[Saved data entries]
________
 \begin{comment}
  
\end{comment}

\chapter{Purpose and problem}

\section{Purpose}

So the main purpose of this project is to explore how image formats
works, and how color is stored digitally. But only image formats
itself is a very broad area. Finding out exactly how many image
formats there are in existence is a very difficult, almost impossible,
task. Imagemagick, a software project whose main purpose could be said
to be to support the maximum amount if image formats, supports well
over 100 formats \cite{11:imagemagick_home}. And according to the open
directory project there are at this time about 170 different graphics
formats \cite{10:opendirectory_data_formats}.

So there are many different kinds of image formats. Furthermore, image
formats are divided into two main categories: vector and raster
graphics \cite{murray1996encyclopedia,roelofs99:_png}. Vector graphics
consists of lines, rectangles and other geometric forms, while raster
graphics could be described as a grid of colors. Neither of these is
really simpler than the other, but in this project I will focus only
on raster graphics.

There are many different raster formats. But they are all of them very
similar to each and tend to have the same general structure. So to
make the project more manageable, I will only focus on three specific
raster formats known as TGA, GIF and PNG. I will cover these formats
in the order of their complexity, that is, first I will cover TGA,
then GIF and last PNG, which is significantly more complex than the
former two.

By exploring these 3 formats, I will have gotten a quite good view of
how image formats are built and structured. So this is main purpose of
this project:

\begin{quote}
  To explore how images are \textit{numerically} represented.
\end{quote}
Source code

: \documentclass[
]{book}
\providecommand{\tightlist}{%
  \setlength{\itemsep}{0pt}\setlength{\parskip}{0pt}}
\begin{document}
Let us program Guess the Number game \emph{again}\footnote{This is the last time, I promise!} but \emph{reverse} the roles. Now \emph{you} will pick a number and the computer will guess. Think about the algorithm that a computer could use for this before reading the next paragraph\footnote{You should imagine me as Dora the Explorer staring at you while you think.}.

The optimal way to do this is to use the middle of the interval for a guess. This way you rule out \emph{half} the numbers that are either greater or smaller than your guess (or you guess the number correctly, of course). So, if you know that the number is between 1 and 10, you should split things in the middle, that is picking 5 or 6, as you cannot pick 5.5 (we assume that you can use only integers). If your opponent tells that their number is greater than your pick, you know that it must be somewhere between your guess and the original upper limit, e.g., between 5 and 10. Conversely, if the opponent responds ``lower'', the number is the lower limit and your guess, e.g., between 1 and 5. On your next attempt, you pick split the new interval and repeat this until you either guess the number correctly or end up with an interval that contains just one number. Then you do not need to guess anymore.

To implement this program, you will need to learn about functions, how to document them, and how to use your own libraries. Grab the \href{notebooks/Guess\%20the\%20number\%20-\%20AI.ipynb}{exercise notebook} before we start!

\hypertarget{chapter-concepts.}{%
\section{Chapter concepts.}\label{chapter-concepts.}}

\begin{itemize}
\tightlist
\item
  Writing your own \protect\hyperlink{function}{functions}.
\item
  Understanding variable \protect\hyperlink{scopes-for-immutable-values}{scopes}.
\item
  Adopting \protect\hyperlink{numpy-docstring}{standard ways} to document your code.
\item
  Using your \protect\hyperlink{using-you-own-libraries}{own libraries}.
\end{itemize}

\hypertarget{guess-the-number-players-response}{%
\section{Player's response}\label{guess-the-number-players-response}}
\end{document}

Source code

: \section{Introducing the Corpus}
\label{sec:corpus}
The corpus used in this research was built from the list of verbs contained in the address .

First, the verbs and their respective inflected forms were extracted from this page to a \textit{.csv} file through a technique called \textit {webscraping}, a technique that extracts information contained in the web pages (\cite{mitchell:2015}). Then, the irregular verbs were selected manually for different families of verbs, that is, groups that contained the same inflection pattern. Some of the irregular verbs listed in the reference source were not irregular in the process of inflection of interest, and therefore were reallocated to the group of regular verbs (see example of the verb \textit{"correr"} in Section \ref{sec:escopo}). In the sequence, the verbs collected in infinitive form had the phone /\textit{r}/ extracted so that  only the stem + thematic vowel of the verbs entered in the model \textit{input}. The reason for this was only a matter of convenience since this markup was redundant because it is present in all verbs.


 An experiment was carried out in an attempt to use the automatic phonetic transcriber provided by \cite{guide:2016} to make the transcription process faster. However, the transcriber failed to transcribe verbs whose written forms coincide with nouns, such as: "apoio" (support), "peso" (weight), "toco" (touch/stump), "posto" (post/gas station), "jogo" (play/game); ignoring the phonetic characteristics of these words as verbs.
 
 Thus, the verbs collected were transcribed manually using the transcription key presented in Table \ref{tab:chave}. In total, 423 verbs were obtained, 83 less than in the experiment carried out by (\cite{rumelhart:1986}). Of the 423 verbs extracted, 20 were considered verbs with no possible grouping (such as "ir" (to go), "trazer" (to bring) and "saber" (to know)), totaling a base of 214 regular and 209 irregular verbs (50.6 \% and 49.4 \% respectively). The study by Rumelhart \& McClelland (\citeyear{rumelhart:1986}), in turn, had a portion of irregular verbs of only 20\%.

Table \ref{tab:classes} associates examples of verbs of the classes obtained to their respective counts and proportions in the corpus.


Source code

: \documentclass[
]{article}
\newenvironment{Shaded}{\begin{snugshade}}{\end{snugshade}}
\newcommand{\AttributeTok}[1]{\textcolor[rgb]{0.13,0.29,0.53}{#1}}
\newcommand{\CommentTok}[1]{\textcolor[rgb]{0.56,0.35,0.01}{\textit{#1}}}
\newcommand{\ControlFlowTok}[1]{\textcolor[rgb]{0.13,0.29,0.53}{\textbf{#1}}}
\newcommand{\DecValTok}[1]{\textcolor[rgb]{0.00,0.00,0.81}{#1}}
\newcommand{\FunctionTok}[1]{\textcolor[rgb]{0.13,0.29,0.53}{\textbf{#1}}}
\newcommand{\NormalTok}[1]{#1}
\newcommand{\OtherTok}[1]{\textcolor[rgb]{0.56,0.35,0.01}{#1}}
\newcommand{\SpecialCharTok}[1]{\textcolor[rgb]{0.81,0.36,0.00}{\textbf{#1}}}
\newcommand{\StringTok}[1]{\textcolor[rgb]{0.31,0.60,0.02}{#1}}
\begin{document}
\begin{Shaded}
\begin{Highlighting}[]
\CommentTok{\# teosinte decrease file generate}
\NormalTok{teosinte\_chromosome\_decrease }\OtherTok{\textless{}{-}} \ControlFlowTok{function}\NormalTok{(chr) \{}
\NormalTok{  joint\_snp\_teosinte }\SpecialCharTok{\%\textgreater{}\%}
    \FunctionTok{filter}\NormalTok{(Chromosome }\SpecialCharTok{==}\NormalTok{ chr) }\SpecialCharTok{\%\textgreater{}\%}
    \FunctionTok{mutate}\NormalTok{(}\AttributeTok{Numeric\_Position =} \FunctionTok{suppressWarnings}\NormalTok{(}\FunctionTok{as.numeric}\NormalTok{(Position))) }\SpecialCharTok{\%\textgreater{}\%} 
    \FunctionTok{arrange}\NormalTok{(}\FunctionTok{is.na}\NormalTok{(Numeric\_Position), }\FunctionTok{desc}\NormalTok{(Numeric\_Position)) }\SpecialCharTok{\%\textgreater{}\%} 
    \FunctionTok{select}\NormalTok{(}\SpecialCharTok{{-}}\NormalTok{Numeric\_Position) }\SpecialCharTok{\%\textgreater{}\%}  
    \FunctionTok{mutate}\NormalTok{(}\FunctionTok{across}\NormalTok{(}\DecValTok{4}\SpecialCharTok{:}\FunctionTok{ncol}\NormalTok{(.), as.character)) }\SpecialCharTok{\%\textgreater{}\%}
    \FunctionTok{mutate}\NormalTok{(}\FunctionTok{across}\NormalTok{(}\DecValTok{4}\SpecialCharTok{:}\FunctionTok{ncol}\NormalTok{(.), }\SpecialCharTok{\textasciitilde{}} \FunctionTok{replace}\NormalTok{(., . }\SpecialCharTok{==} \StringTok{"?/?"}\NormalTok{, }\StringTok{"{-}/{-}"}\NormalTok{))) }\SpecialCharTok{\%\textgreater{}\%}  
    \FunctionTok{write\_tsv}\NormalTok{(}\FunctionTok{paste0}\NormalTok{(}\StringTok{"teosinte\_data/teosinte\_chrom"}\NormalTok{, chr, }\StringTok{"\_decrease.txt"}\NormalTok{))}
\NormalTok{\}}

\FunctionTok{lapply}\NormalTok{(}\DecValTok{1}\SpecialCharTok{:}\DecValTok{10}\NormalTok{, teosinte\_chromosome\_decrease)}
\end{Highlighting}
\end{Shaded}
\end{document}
________
**What is being asked:** Looking at the entries above, can you reproduce exactly the lines from the one that holds "works, and how" through the one that holds "over 100 formats", and only those?

**Exercise response:**
works, and how color is stored digitally. But only image formats
itself is a very broad area. Finding out exactly how many image
formats there are in existence is a very difficult, almost impossible,
task. Imagemagick, a software project whose main purpose could be said
to be to support the maximum amount if image formats, supports well
over 100 formats \cite{11:imagemagick_home}. And according to the open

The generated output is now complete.